# SUPPLIED DATA
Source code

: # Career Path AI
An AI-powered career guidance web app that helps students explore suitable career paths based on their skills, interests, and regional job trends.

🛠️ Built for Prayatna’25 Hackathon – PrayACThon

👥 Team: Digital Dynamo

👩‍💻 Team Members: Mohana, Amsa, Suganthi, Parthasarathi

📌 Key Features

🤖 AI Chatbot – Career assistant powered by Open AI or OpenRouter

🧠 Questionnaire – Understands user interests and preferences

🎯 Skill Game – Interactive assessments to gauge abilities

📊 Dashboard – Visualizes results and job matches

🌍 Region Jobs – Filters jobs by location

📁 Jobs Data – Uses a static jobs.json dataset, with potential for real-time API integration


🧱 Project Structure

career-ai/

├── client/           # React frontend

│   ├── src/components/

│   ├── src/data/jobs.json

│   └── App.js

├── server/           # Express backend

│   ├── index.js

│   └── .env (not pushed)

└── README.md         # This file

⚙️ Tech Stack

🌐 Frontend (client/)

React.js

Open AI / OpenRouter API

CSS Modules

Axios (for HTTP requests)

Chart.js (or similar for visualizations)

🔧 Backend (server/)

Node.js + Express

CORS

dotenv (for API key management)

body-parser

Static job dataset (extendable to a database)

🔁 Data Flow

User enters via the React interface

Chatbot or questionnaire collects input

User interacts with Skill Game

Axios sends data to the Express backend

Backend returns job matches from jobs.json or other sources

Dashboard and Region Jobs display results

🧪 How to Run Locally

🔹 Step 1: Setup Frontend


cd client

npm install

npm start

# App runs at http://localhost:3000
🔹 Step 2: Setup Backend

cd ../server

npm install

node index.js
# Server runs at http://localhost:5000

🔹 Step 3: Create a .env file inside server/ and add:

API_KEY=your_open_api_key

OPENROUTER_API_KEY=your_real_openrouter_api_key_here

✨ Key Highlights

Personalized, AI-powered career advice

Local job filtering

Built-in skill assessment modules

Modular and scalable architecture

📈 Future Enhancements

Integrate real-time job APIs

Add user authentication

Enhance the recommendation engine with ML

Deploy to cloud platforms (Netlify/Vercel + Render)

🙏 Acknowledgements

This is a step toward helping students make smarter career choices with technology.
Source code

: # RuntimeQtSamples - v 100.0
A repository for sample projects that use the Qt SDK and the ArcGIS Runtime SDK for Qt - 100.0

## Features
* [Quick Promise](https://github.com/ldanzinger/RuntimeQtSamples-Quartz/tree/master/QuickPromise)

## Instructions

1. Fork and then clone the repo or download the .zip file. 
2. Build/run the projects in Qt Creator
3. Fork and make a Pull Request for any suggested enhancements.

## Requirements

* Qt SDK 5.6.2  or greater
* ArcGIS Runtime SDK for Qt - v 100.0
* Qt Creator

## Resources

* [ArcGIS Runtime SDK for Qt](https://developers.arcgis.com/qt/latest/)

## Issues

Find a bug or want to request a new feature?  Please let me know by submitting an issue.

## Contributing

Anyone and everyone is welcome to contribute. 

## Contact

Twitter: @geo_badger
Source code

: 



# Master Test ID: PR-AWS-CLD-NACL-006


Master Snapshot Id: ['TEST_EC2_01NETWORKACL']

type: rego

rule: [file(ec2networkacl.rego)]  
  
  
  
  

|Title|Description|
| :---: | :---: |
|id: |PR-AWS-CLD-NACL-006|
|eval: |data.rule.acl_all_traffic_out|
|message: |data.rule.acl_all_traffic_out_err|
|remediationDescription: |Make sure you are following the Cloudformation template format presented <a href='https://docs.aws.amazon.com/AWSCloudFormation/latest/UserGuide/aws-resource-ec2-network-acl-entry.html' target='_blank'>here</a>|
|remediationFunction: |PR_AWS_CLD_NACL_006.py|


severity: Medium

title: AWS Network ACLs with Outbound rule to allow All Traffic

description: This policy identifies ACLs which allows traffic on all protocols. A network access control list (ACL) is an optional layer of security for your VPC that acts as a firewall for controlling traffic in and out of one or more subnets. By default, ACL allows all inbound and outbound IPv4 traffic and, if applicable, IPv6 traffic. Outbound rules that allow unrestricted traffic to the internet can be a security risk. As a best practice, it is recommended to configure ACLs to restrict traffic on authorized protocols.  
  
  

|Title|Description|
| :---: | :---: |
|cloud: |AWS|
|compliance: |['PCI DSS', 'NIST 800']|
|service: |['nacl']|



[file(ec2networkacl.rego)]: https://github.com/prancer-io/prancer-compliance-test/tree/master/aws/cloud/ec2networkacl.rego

# TASK REQUIREMENTS
Would you please show every line of the material above that includes the string "Built"?

# YOUR RESPONSE
🛠️ Built for Prayatna’25 Hackathon – PrayACThon
Built-in skill assessment modules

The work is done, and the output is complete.